General:. Work focused on
bringing GREP (General Regular Expression Processor) to GLEE. This should
please new GLEE users coming from PERL (Practical Extraction Report Language or
Pathologically Eclectic Rubbish Lister?). The Borland C++ Builder has PCRE
(PERL-Compatible Regular Expressions
project) (use this link for documentation.) in the runtime. Thus, I
have added GREP capability with virtually no size cost to GLEE. I suspect there
will be considerable refactoring. However, the examples here at least
illustrate how you could use GLEE to learn GREP. I had the option of deciding
what combination of 4 mode switches would constitute GLEE's default. Having
virtually no knowledge of GREP before this exercise, my choices may need
adjustment later. The defaults I chose are (m):MULTILINE, (i):CASELESS,
(s):DOTALL and (x):EXTENDED. The GREP expression can use (?-misx) to change all
of this or something like (?mi-sx) to set Multiline and Caseless and not Dotall
and not Extended.
The #grep type: The
GREP facility is wrapped by GLEE as a new type, the GREP type. As a type, it
has methods and properties which can be explored with the : query
operator. Right now it only displays the Regular Expression (:RE). In
this example I give the GREP Regular Expression pattern when I create the
object "p". It's the left argument string. The next example
shows changing the RE. Regardless, when the RE is set, GLEE
compiles the pattern and saves the compiled result. The GREP object can then be
used for matching against any string. In this case I'm using the ``
(indices of) operator. With a GREP object right argument and string left
argument, the pattern is run agains the text. Where the patter matches, a two
element numeric is created. The first element is the index in the string of the
beginning of the match. The second element is the end of the match plus 1.

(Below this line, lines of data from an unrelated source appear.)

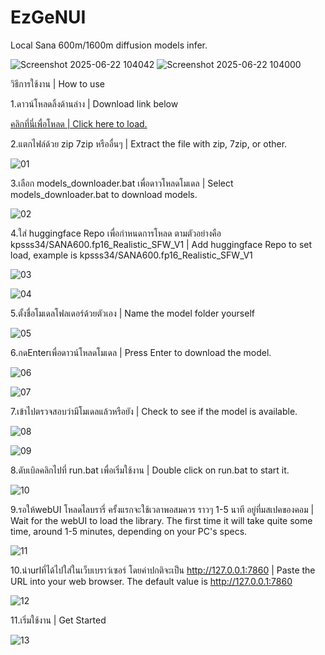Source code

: # EzGeNUI
Local Sana 600m/1600m diffusion models infer.

![Screenshot 2025-06-22 104042](https://github.com/user-attachments/assets/ecf9b1ce-2de1-4787-9fee-d6d9ccfe3f75)
![Screenshot 2025-06-22 104000](https://github.com/user-attachments/assets/45c38fb8-4a50-4a62-832c-d9fb0f4b7d2b)

วิธีการใช้งาน | How to use


1.ดาวน์โหลดลิ้งด้านล่าง | Download link below


[คลิกที่นี่เพื่อโหลด | Click here to load.](https://huggingface.co/datasets/kpsss34/EzGenUI_v1/resolve/main/EzGeNUI_win64_v1.7z)


2.แตกไฟล์ด้วย zip 7zip หรืออื่นๆ | Extract the file with zip, 7zip, or other.


![01](https://github.com/user-attachments/assets/3611e0ad-15a8-4a49-8b43-38035e82de8d)


3.เลือก models_downloader.bat เพื่อดาวโหลดโมเดล | Select models_downloader.bat to download models.


![02](https://github.com/user-attachments/assets/20d41ddb-0a21-40a6-803a-5a7682c4d784)


4.ใส่ huggingface Repo เพื่อกำหนดการโหลด ตามตัวอย่างคือ kpsss34/SANA600.fp16_Realistic_SFW_V1 | Add huggingface Repo to set load, example is kpsss34/SANA600.fp16_Realistic_SFW_V1


![03](https://github.com/user-attachments/assets/7a7cf011-e962-44e6-b056-15588bd00539)


![04](https://github.com/user-attachments/assets/04389945-86bf-4c0e-8520-e149c4bc0ff5)


5.ตั้งชื่อโมเดลโฟลเดอร์ด้วยตัวเอง | Name the model folder yourself


![05](https://github.com/user-attachments/assets/dbf37c10-20bd-42c1-ac4e-9ed89d36efe5)


6.กดEnterเพื่อดาวน์โหลดโมเดล | Press Enter to download the model.


![06](https://github.com/user-attachments/assets/33b64f08-704c-4069-84be-5889cc9032a0)


![07](https://github.com/user-attachments/assets/d76d72ce-6a54-4653-98f8-fc5d24426c09)


7.เข้าไปตรวจสอบว่ามีโมเดลแล้วหรือยัง | Check to see if the model is available.


![08](https://github.com/user-attachments/assets/07d17f55-d91f-4a21-9d66-1caafa37d637)


![09](https://github.com/user-attachments/assets/a683e13b-c091-46de-8202-a4c35d4d5210)


8.ดับเบิลคลิกไปที่ run.bat เพื่อเริ่มใช้งาน | Double click on run.bat to start it.


![10](https://github.com/user-attachments/assets/d99b1edb-bb8f-4287-ae36-06ebc36ee443)


9.รอให้webUI โหลดไลบรารี่ ครั้งแรกจะใช้เวลาพอสมควร ราวๆ 1-5 นาที อยู่ที่มสเปคของคอม | Wait for the webUI to load the library. The first time it will take quite some time, around 1-5 minutes, depending on your PC's specs.

![11](https://github.com/user-attachments/assets/41d99d3e-2264-45ae-941a-506f03279eca)


10.นำurlที่ได้ไปใส่ในเว็บเบราว์เซอร์ โดยค่าปกติจะเป็น http://127.0.0.1:7860 | Paste the URL into your web browser. The default value is http://127.0.0.1:7860


![12](https://github.com/user-attachments/assets/5a3fcfc6-f876-41b8-8c6a-1d09247b1ebe)


11.เริ่มใช้งาน | Get Started


![13](https://github.com/user-attachments/assets/9a8d83ee-b3c2-4062-8aec-f3ce37c46103)

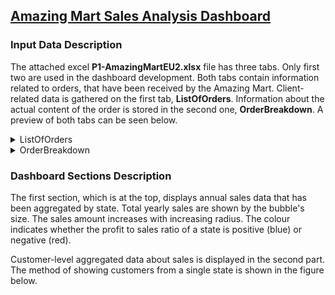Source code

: ## [Amazing Mart Sales Analysis Dashboard](https://public.tableau.com/app/profile/sergey6435/viz/AmazingMartSalesAnalysis_17166493804030/AmazingMartSalesAnalysis)
### Input Data Description
The attached excel **P1-AmazingMartEU2.xlsx** file has three tabs. Only first two are used in the dashboard development. Both tabs contain information related to orders, that have been received by the Amazing Mart. Client-related data is gathered on the first tab, **ListOfOrders**. Information about the actual content of the order is stored in the second one, **OrderBreakdown**. A preview of both tabs can be seen below.
<details>
<summary>ListOfOrders</summary>
put here proper link
</details>
<details>
<summary>OrderBreakdown</summary>
put here proper link
</details>

### Dashboard Sections Description
The first section, which is at the top, displays annual sales data that has been aggregated by state. Total yearly sales are shown by the bubble's size. The sales amount increases with increasing radius. The colour indicates whether the profit to sales ratio of a state is positive (blue) or negative (red).

Customer-level aggregated data about sales is displayed in the second part. The method of showing customers from a single state is shown in the figure below. 
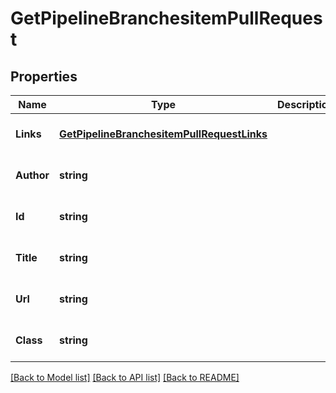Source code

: # GetPipelineBranchesitemPullRequest

## Properties
Name | Type | Description | Notes
------------ | ------------- | ------------- | -------------
**Links** | [**GetPipelineBranchesitemPullRequestLinks**](getPipelineBranchesitem_pullRequest__links.md) |  | [optional] [default to null]
**Author** | **string** |  | [optional] [default to null]
**Id** | **string** |  | [optional] [default to null]
**Title** | **string** |  | [optional] [default to null]
**Url** | **string** |  | [optional] [default to null]
**Class** | **string** |  | [optional] [default to null]

[[Back to Model list]](../README.md#documentation-for-models) [[Back to API list]](../README.md#documentation-for-api-endpoints) [[Back to README]](../README.md)


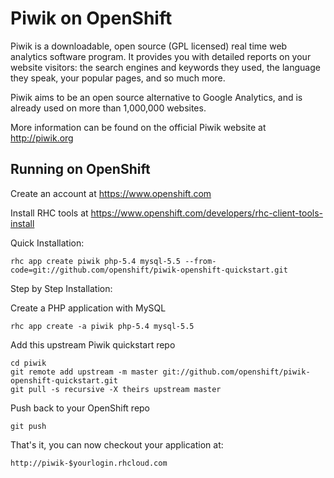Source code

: Piwik on OpenShift
=========================
Piwik is a downloadable, open source (GPL licensed) real time web analytics software program. It provides you with detailed reports on your website visitors: the search engines and keywords they used, the language they speak, your popular pages, and so much more.

Piwik aims to be an open source alternative to Google Analytics, and is already used on more than 1,000,000 websites. 

More information can be found on the official Piwik website at http://piwik.org

Running on OpenShift
--------------------

Create an account at https://www.openshift.com

Install RHC tools at https://www.openshift.com/developers/rhc-client-tools-install

Quick Installation:

    rhc app create piwik php-5.4 mysql-5.5 --from-code=git://github.com/openshift/piwik-openshift-quickstart.git

Step by Step Installation:

Create a PHP application with MySQL

	rhc app create -a piwik php-5.4 mysql-5.5

Add this upstream Piwik quickstart repo
    
    cd piwik
	git remote add upstream -m master git://github.com/openshift/piwik-openshift-quickstart.git
	git pull -s recursive -X theirs upstream master

Push back to your OpenShift repo

	git push

That's it, you can now checkout your application at:

	http://piwik-$yourlogin.rhcloud.com
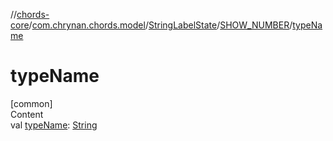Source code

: //[chords-core](../../../../index.md)/[com.chrynan.chords.model](../../index.md)/[StringLabelState](../index.md)/[SHOW_NUMBER](index.md)/[typeName](type-name.md)



# typeName  
[common]  
Content  
val [typeName](type-name.md): [String](https://kotlinlang.org/api/latest/jvm/stdlib/kotlin/-string/index.html)  



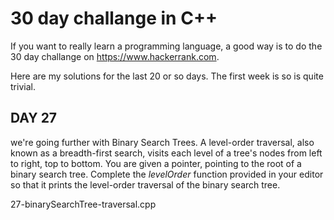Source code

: # 30 day challange in C++

If you want to really learn a programming language, a good way is to do the 30 day challange on https://www.hackerrank.com.

Here are my solutions for the last 20 or so days. The first week is so is quite trivial.

## DAY 27

we're going further with Binary Search Trees. A level-order traversal, 
also known as a breadth-first search, visits each level of a tree's nodes from left to right, top to bottom. You 
are given a pointer, pointing to the root of a binary search tree. Complete the *levelOrder* 
function provided in your editor so that it prints the level-order traversal of the binary search tree.

  27-binarySearchTree-traversal.cpp
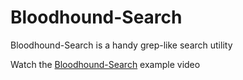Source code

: # Bloodhound-Search

Bloodhound-Search is a handy grep-like search utility

 Watch the [Bloodhound-Search](http://www.setbit.net/ "Bloodhound-Search") example video
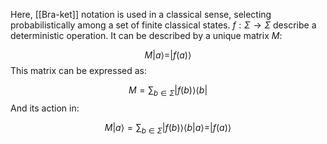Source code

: Here, [[Bra-ket]] notation is used in a classical sense, selecting probabilistically among a set of finite classical states.
$f:\Sigma \rightarrow \Sigma$ describe a deterministic operation. It can be described by a unique matrix $M$:

$$M|a\rangle = |f(a)\rangle$$ This matrix can be expressed as:

$$M=\sum_{b\in \Sigma} |f(b)\rangle\langle b|$$ And its action in:

$$M|a\rangle=\sum_{b \in \Sigma} |f(b)\rangle \langle b | a \rangle = |f(a)\rangle$$

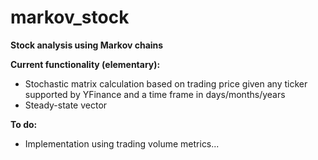 # markov_stock

**Stock analysis using Markov chains**

**Current functionality (elementary):**
- Stochastic matrix calculation based on trading price given any ticker supported by YFinance and a time frame in days/months/years
- Steady-state vector  

**To do:**
- Implementation using trading volume metrics... 
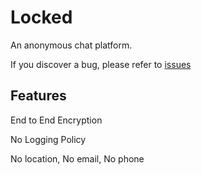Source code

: # Locked

<p>An anonymous chat platform.</p>
<p>If you discover a bug, please refer to <a href="https://github.com/cw-e/locked/issues">issues</a></p>

<h2>Features</h2>
<p>End to End Encryption</p>
<p>No Logging Policy</p>
<p>No location, No email, No phone</p>
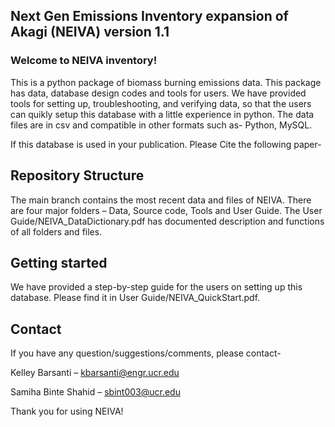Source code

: ## Next Gen Emissions Inventory expansion of Akagi (NEIVA) version 1.1

### Welcome to NEIVA inventory!

This is a python package of biomass burning emissions data. This package has data, database design codes and tools for users. We have provided tools for setting up, troubleshooting, and verifying data, so that the users can quikly setup this database with a little experience in python. The data files are in csv and compatible in other formats such as- Python, MySQL. 

If this database is used in your publication. Please Cite the following paper-

## Repository Structure

The main branch contains the most recent data and files of NEIVA. There are four major folders – Data, Source code, Tools and User Guide. The User Guide/NEIVA_DataDictionary.pdf has documented description and functions of all folders and files. 

## Getting started

We have provided a step-by-step guide for the users on setting up this database. Please find it in User Guide/NEIVA_QuickStart.pdf. 

## Contact

If you have any question/suggestions/comments, please contact-

Kelley Barsanti – kbarsanti@engr.ucr.edu

Samiha Binte Shahid – sbint003@ucr.edu


Thank you for using NEIVA!






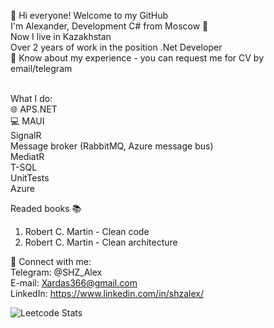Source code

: 👋 Hi everyone! Welcome to my GitHub <br/>
I'm Alexander, Development C# from Moscow 🏰 <br/>
Now I live in Kazakhstan <br/>
Over 2 years of work in the position .Net Developer <br/>
📄 Know about my experience - you can request me for CV by email/telegram <br/> <br/>


What I do: <br/>
🌐 APS.NET <br/>
💻 MAUI <br/>
SignalR <br/>
Message broker (RabbitMQ, Azure message bus) <br/>
MediatR <br/>
T-SQL <br/>
UnitTests <br/>
Azure <br/>

Readed books :books: <br/>
1. Robert C. Martin - Clean code <br/>
2. Robert C. Martin - Clean architecture <br/>

📧 Connect with me: <br/>
Telegram: @SHZ_Alex <br/>
E-mail: Xardas366@gmail.com <br/>
LinkedIn: https://www.linkedin.com/in/shzalex/ <br/>

![Leetcode Stats](https://leetcard.jacoblin.cool/SHZ_Alex?ext=heatmap)

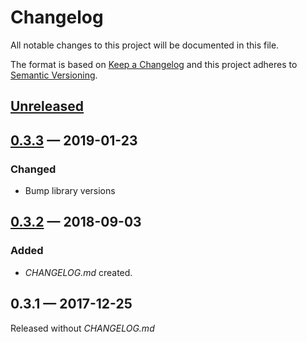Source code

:# Changelog

All notable changes to this project will be documented in this file.

The format is based on [Keep a Changelog](http://keepachangelog.com)
and this project adheres to [Semantic Versioning](http://semver.org/spec/v2.0.0.html).


## [Unreleased]

## [0.3.3] — 2019-01-23
### Changed
- Bump library versions

## [0.3.2] — 2018-09-03
### Added
- _CHANGELOG.md_ created.

## 0.3.1 — 2017-12-25
Released without _CHANGELOG.md_


[0.3.2]: https://github.com/dryewo/squeeze/compare/0.3.1...0.3.2
[0.3.3]: https://github.com/dryewo/squeeze/compare/0.3.2...0.3.3
[Unreleased]: https://github.com/dryewo/squeeze/compare/0.3.3...HEAD
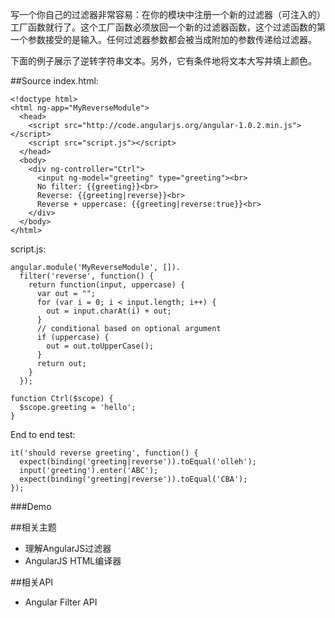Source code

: 写一个你自己的过滤器非常容易：在你的模块中注册一个新的过滤器（可注入的）工厂函数就行了。这个工厂函数必须放回一个新的过滤器函数，这个过滤函数的第一个参数接受的是输入。任何过滤器参数都会被当成附加的参数传递给过滤器。

下面的例子展示了逆转字符串文本。另外，它有条件地将文本大写并填上颜色。

##Source
index.html:

	<!doctype html>
	<html ng-app="MyReverseModule">
	  <head>
	    <script src="http://code.angularjs.org/angular-1.0.2.min.js"></script>
	    <script src="script.js"></script>
	  </head>
	  <body>
	    <div ng-controller="Ctrl">
	      <input ng-model="greeting" type="greeting"><br>
	      No filter: {{greeting}}<br>
	      Reverse: {{greeting|reverse}}<br>
	      Reverse + uppercase: {{greeting|reverse:true}}<br>
	    </div>
	  </body>
	</html>

script.js:

	angular.module('MyReverseModule', []).
	  filter('reverse', function() {
	    return function(input, uppercase) {
	      var out = "";
	      for (var i = 0; i < input.length; i++) {
	        out = input.charAt(i) + out;
	      }
	      // conditional based on optional argument
	      if (uppercase) {
	        out = out.toUpperCase();
	      }
	      return out;
	    }
	  });
	 
	function Ctrl($scope) {
	  $scope.greeting = 'hello';
	}

End to end test:

	it('should reverse greeting', function() {
	  expect(binding('greeting|reverse')).toEqual('olleh');
	  input('greeting').enter('ABC');
	  expect(binding('greeting|reverse')).toEqual('CBA');
	});	


###Demo

##相关主题
*  理解AngularJS过滤器
*  AngularJS HTML编译器

##相关API
*  Angular Filter API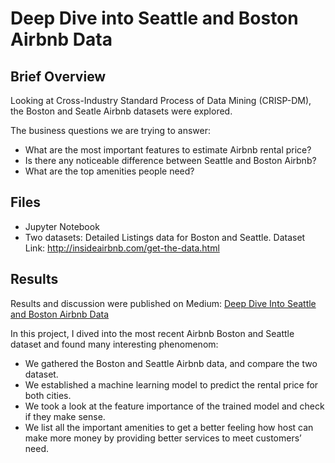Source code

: # Deep Dive into Seattle and Boston Airbnb Data

## Brief Overview

Looking at Cross-Industry Standard Process of Data Mining (CRISP-DM), the Boston and Seatle Airbnb datasets were explored.

The business questions we are trying to answer:
- What are the most important features to estimate Airbnb rental price?
- Is there any noticeable difference between Seattle and Boston Airbnb?    
- What are the top amenities people need?

## Files

- Jupyter Notebook
- Two datasets:
   Detailed Listings data for Boston and Seattle.
   Dataset Link: http://insideairbnb.com/get-the-data.html

## Results

Results and discussion were published on Medium: [Deep Dive Into Seattle and Boston Airbnb Data](https://medium.com/@sajjadmanal/deep-dive-into-seattle-and-boston-airbnb-data-d8e6fea5eab0?sk=0834ffb85786e74bd95e5e45ffe4bf23)
   
In this project, I dived into the most recent Airbnb Boston and Seattle dataset and found many interesting phenomenom:
- We gathered the Boston and Seattle Airbnb data, and compare the two dataset.
- We established a machine learning model to predict the rental price for both cities.
- We took a look at the feature importance of the trained model and check if they make sense.
- We list all the important amenities to get a better feeling how host can make more money by providing better services to meet customers’ need.
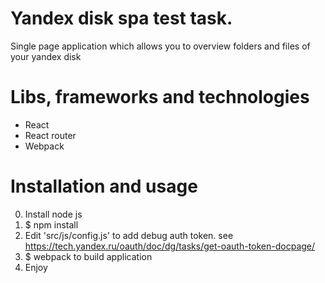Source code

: # Yandex disk spa test task.
Single page application which allows you to overview folders and files of your yandex disk

# Libs, frameworks and technologies
* React
* React router
* Webpack

# Installation and usage
0. Install node js
1. $ npm install
2. Edit 'src/js/config.js' to add debug auth token. see https://tech.yandex.ru/oauth/doc/dg/tasks/get-oauth-token-docpage/
3. $ webpack  to build application
4. Enjoy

These can be used for displaying in the vacinity of the match as illustrated.
Comparing Glee with
GREP:In this example I show finding the word "ram" in all of
the Aesops fables. I first read the file into "t". I then
use Glee's word search ``& to get the word indices
and display the word in context. I do the same thing using a GREP pattern. For
some reason, GREP does not find the last pattern.
Relative Timing:. This
example runs each technique 1,000 times. It reveals that GREP is much faster
than Glee in this example. However, finding all occurrences of a
word in a 66K file in 7ms is acceptable for most applications. And where it is
not, there is GREP for those who understand how to use it.
Why is GREP missing a
match?:. I still don't know why GREP misses one occurrence when working
in bulk. In this example, I run GREP line by line (which is typical of how we
see it used) and it finds all the occurances.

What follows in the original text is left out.